Casas, L.A., Miskimins, J.L., Black, A., and Green, S.: "Hydraulic Fracturing Laboratory Test on a Rock with Artificial Discontinuities", paper ARMA/USRMS 06-917 presented at the American Rock Mechanics Association GoldenRocks Conference, Golden, CO, June 17-21, 2006.
Abstract: The design and subsequent results of a hydraulic fracturing test performed on a large block of high modulus and low permeability rock (Colton sandstone) are presented. The focus of this experimental study was to assess the effects of discontinuities on hydraulic fracture growth. A high viscosity (586 Pa.s) fluid was used in order to provide fracture growth similar to actual field conditions. Fracture growth and its internal fluid pressure were monitored by fixed probes placed normal to the expected plane of propagation. Fracture tip arrivals were captured by the fixed pressure probes and showed a distinct fluid lag region (i.e. a lower fluid pressure region close to the fracture tip). The controlled laboratory experiments showed planar fracture propagation trends as expected from three-dimensional modeling.
2005
Miskimins, J.L., Lopez, H. E., and Barree, R.D.: "Non-Darcy Flow in Hydraulic Fractures: Does It Really Matter?", paper SPE 96389 presented at SPE Annual Technical Conference and Exhibition, Dallas, TX, Oct. 9-12, 2005. (summary publication in March 2006 SPE Journal of Petroleum Technology).
Abstract - In recent years, non-Darcy flow has seen a significant increase in interest in the petroleum industry, especially in flow in fractures-both artificial and natural. In hydraulic fracture stimulation, non-Darcy flow can have a major impact on the reduction of a propped half-length to a considerably shorter "effective" half-length, thus lowering the well's productive capability and overall reserve recovery. These non-Darcy flow effects in propped fractures have been typically associated with high flow rates in both oil and gas wells.
This paper shows that non-Darcy flow effects have an impact on the performance of a hydraulically fractured well even at low flow rates.

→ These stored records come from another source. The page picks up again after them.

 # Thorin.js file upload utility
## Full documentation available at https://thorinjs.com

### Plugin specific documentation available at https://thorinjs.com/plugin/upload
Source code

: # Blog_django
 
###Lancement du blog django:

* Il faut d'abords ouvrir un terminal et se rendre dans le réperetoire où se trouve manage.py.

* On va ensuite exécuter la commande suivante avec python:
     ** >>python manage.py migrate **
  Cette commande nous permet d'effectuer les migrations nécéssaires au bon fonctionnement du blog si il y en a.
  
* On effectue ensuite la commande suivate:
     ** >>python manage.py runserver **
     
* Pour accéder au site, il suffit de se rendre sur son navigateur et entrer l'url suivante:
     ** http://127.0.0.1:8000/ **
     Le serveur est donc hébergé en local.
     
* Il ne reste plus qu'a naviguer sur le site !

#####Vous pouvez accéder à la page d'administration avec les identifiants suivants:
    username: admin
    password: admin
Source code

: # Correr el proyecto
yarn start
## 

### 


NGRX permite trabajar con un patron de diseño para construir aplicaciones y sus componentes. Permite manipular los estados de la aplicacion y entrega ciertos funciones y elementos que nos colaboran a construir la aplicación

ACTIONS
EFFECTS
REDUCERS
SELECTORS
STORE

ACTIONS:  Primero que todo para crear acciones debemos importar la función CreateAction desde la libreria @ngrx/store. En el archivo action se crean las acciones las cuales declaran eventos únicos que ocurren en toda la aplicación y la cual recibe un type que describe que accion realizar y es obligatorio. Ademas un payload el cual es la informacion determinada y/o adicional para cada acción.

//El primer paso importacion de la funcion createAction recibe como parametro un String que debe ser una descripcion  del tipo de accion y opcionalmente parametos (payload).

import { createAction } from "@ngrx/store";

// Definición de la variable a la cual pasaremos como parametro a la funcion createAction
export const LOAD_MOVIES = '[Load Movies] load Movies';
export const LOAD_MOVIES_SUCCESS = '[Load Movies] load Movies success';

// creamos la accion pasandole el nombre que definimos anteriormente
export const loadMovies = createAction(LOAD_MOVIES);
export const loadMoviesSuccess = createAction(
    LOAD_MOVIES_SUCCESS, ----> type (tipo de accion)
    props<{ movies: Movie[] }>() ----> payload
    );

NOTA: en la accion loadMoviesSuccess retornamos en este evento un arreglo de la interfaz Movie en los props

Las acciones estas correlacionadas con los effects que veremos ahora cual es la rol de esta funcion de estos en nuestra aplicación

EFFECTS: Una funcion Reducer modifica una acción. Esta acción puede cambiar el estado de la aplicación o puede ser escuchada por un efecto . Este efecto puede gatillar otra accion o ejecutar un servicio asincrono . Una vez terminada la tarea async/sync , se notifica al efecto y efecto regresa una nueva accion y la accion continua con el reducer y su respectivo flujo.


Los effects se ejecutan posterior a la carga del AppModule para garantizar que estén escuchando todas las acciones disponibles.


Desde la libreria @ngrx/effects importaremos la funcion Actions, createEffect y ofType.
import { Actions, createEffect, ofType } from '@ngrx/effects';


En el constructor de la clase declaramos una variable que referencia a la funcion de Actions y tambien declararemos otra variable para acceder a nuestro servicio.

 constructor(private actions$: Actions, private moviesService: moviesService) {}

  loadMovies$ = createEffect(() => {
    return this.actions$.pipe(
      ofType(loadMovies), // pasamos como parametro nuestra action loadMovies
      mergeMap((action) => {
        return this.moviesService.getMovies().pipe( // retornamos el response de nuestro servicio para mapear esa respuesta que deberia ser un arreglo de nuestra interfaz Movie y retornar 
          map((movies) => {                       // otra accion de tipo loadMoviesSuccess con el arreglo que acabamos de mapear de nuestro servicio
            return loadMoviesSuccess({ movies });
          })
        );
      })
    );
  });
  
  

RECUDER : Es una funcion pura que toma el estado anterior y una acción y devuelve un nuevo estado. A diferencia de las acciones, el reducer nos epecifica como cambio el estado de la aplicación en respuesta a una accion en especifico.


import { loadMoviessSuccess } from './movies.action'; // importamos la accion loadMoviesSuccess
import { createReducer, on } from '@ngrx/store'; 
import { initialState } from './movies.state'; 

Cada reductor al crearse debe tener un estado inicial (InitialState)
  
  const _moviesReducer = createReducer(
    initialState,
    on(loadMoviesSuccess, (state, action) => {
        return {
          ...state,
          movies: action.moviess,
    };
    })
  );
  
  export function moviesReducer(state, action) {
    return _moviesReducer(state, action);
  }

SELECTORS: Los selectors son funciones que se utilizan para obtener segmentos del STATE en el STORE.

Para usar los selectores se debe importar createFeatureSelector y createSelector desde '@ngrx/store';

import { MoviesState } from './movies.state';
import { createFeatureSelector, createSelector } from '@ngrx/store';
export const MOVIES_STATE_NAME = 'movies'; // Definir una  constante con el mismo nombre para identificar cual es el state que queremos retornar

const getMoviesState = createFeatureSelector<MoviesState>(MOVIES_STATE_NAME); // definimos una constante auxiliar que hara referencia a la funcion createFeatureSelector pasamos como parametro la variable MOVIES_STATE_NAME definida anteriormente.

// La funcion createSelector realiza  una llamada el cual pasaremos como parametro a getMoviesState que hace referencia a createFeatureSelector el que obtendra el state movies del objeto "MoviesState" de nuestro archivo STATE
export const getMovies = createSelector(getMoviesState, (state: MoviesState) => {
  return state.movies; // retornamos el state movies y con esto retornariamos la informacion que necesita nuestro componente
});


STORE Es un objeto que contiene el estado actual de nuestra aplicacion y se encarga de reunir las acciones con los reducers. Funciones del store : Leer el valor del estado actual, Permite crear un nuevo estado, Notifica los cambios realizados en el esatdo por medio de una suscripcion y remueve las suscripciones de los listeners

Although not as drastic as the effects on high flow rate wells, reductions in flow capacity of 5-30% can be realized in low rate wells. Such reductions are due solely to non-Darcy effects. When combined with other concerns, such as multiphase flow, the production reduction effects are even greater.
Development of a simple spreadsheet is provided to aid engineers in assessing the impact non-Darcy flow may have in a given situation. The spreadsheet is not intended to replace more in-depth investigation of non-Darcy flow effects but instead provides a conduit to assess the sensitivity of certain parameters in a hydraulic fracture stimulation situation.

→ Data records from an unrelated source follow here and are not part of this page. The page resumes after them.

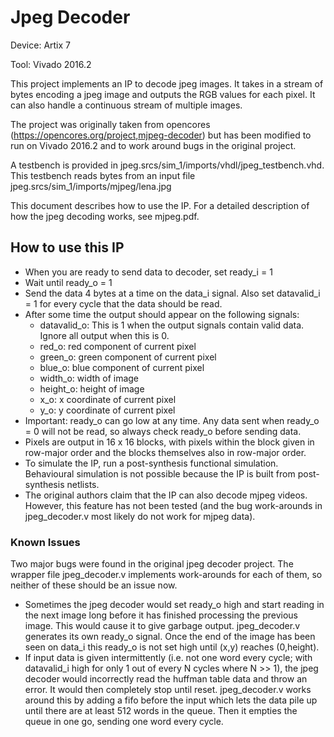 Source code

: # Jpeg Decoder

Device: Artix 7 

Tool: Vivado 2016.2

This project implements an IP to decode jpeg images. It takes in a stream of bytes encoding a jpeg 
image and outputs the RGB values for each pixel. It can also handle a continuous stream of 
multiple images. 

The project was originally taken from opencores (https://opencores.org/project,mjpeg-decoder) but 
has been modified to run on Vivado 2016.2 and to work around bugs in the original project. 

A testbench is provided in jpeg.srcs/sim_1/imports/vhdl/jpeg_testbench.vhd. This testbench reads 
bytes from an input file jpeg.srcs/sim_1/imports/mjpeg/lena.jpg 

This document describes how to use the IP. For a detailed description of how the jpeg decoding 
works, see mjpeg.pdf. 

## How to use this IP 

* When you are ready to send data to decoder, set ready_i = 1
* Wait until ready_o = 1 
* Send the data 4 bytes at a time on the data_i signal. Also set datavalid_i = 1 for every cycle
	that the data should be read. 
* After some time the output should appear on the following signals:
  * datavalid_o: This is 1 when the output signals contain valid data. Ignore all output when 
    this is 0.
  * red_o: red component of current pixel
  * green_o: green component of current pixel
  * blue_o: blue component of current pixel
  * width_o: width of image 
  * height_o: height of image 
  * x_o: x coordinate of current pixel
  * y_o: y coordinate of current pixel
* Important: ready_o can go low at any time. Any data sent when ready_o = 0 will not be read,
   so always check ready_o before sending data. 
* Pixels are output in 16 x 16 blocks, with pixels within the block given in row-major order and 
	the blocks themselves also in row-major order. 
* To simulate the IP, run a post-synthesis functional simulation. Behavioural simulation is not 
  possible because the IP is built from post-synthesis netlists.
* The original authors claim that the IP can also decode mjpeg videos. However, this feature 
  has not been tested (and the bug work-arounds in jpeg_decoder.v most likely do not work for mjpeg
  data).

### Known Issues
Two major bugs were found in the original jpeg decoder project. The wrapper file jpeg_decoder.v 
implements work-arounds for each of them, so neither of these should be an issue now.
* Sometimes the jpeg decoder would set ready_o high and start reading in the next image long before 
  it has finished processing the previous image. This would cause it to give garbage output. 
  jpeg_decoder.v generates its own ready_o signal. Once the end of the image has been seen on 
  data_i this ready_o is not set high until (x,y) reaches (0,height). 
* If input data is given intermittently (i.e. not one word every cycle; with datavalid_i high for only
  1 out of every N cycles where N >> 1), the jpeg decoder would incorrectly read the huffman table data 
  and throw an error. It would then completely stop until reset. jpeg_decoder.v works around this by 
  adding a fifo before the input which lets the data pile up until there are at least 512 words in 
  the queue. Then it empties the queue in one go, sending one word every cycle. 

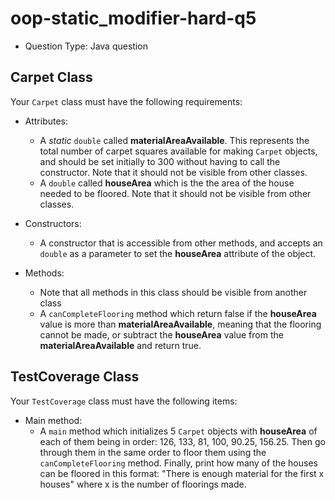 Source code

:# oop-static_modifier-hard-q5

- Question Type: Java question

## Carpet Class

Your `Carpet` class must have the following requirements:

- Attributes:
    - A _static_ `double` called **materialAreaAvailable**. This represents the total number of carpet squares available for
      making `Carpet` objects, and should be set initially to 300 without having to call the constructor. Note that it
      should not be visible from other classes.
    - A `double` called **houseArea** which is the the area of the house needed to be floored. Note that it should not
      be visible from other classes.

- Constructors:
    - A constructor that is accessible from other methods, and accepts an `double` as a parameter to set the
      **houseArea** attribute of the object.

- Methods:
    - Note that all methods in this class should be visible from another class
    - A `canCompleteFlooring` method which return false if the **houseArea** value is more than
      **materialAreaAvailable**, meaning that the flooring cannot be made, or subtract the **houseArea** value from
      the **materialAreaAvailable** and return true.

## TestCoverage Class

Your `TestCoverage` class must have the following items:

- Main method:
    - A `main` method which initializes 5 `Carpet` objects with **houseArea** of each of them being in order: 126, 133,
      81, 100, 90.25, 156.25. Then go through them in the same order to floor them using the `canCompleteFlooring` method. Finally, print
      how many of the houses can be floored in this format:
      "There is enough material for the first x houses" where x is the number of floorings made. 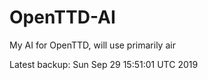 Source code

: # OpenTTD-AI
My AI for OpenTTD, will use primarily air

Latest backup: Sun Sep 29 15:51:01 UTC 2019
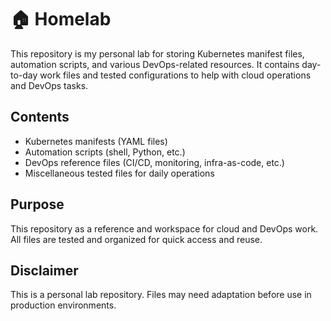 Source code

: # 🏠 Homelab

This repository is my personal lab for storing Kubernetes manifest files, automation scripts, and various DevOps-related resources. It contains day-to-day work files and tested configurations to help with cloud operations and DevOps tasks.

## Contents

- Kubernetes manifests (YAML files)
- Automation scripts (shell, Python, etc.)
- DevOps reference files (CI/CD, monitoring, infra-as-code, etc.)
- Miscellaneous tested files for daily operations

## Purpose

This repository as a reference and workspace for cloud and DevOps work. All files are tested and organized for quick access and reuse.

## Disclaimer

This is a personal lab repository. Files may need adaptation before use in production environments.
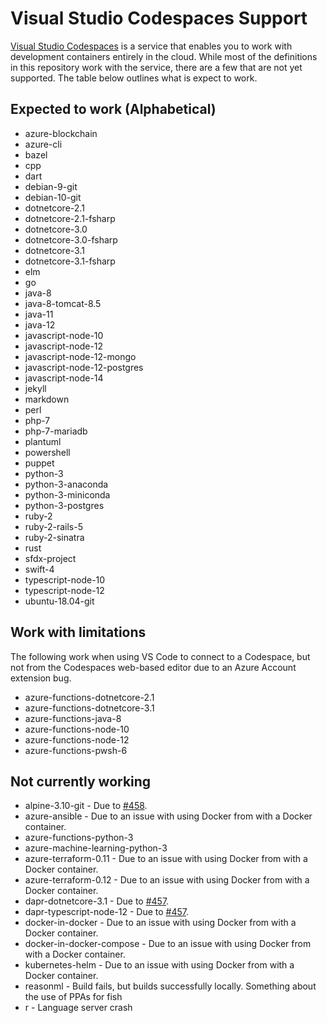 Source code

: # Visual Studio Codespaces Support

[Visual Studio Codespaces](http://aka.ms/vso) is a service that enables you to work with development containers entirely in the cloud. While most of the definitions in this repository work with the service, there are a few that are not yet supported. The table below outlines what is expect to work.

## Expected to work (Alphabetical)

* azure-blockchain
* azure-cli
* bazel
* cpp
* dart
* debian-9-git
* debian-10-git
* dotnetcore-2.1
* dotnetcore-2.1-fsharp
* dotnetcore-3.0
* dotnetcore-3.0-fsharp
* dotnetcore-3.1
* dotnetcore-3.1-fsharp
* elm
* go
* java-8
* java-8-tomcat-8.5
* java-11
* java-12
* javascript-node-10
* javascript-node-12
* javascript-node-12-mongo
* javascript-node-12-postgres
* javascript-node-14
* jekyll
* markdown
* perl
* php-7
* php-7-mariadb
* plantuml
* powershell
* puppet
* python-3
* python-3-anaconda
* python-3-miniconda
* python-3-postgres
* ruby-2
* ruby-2-rails-5
* ruby-2-sinatra
* rust
* sfdx-project
* swift-4
* typescript-node-10
* typescript-node-12
* ubuntu-18.04-git

## Work with limitations

The following work when using VS Code to connect to a Codespace, but not from the Codespaces web-based editor due to an Azure Account extension bug.

* azure-functions-dotnetcore-2.1
* azure-functions-dotnetcore-3.1
* azure-functions-java-8
* azure-functions-node-10
* azure-functions-node-12
* azure-functions-pwsh-6

## Not currently working

* alpine-3.10-git - Due to [#458](https://github.com/MicrosoftDocs/vsonline/issues/458).
* azure-ansible - Due to an issue with using Docker from with a Docker container.
* azure-functions-python-3
* azure-machine-learning-python-3
* azure-terraform-0.11 - Due to an issue with using Docker from with a Docker container.
* azure-terraform-0.12 - Due to an issue with using Docker from with a Docker container.
* dapr-dotnetcore-3.1 - Due to [#457](https://github.com/MicrosoftDocs/vsonline/issues/457).
* dapr-typescript-node-12 - Due to [#457](https://github.com/MicrosoftDocs/vsonline/issues/457).
* docker-in-docker - Due to an issue with using Docker from with a Docker container.
* docker-in-docker-compose - Due to an issue with using Docker from with a Docker container.
* kubernetes-helm - Due to an issue with using Docker from with a Docker container.
* reasonml - Build fails, but builds successfully locally. Something about the use of PPAs for fish
* r - Language server crash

For comparison purposes, results of the loss in long-term dynamic conductivity on well performance and cumulative gas recovery over time in low permeability reservoirs are also presented. These calculations were performed using dynamic conductivity loss calculations coupled with a transient gas reservoir simulator. These results showed that for the cases examined, non-Darcy effects could reduce cumulative gas production by up to 18.1% over a ten-year period.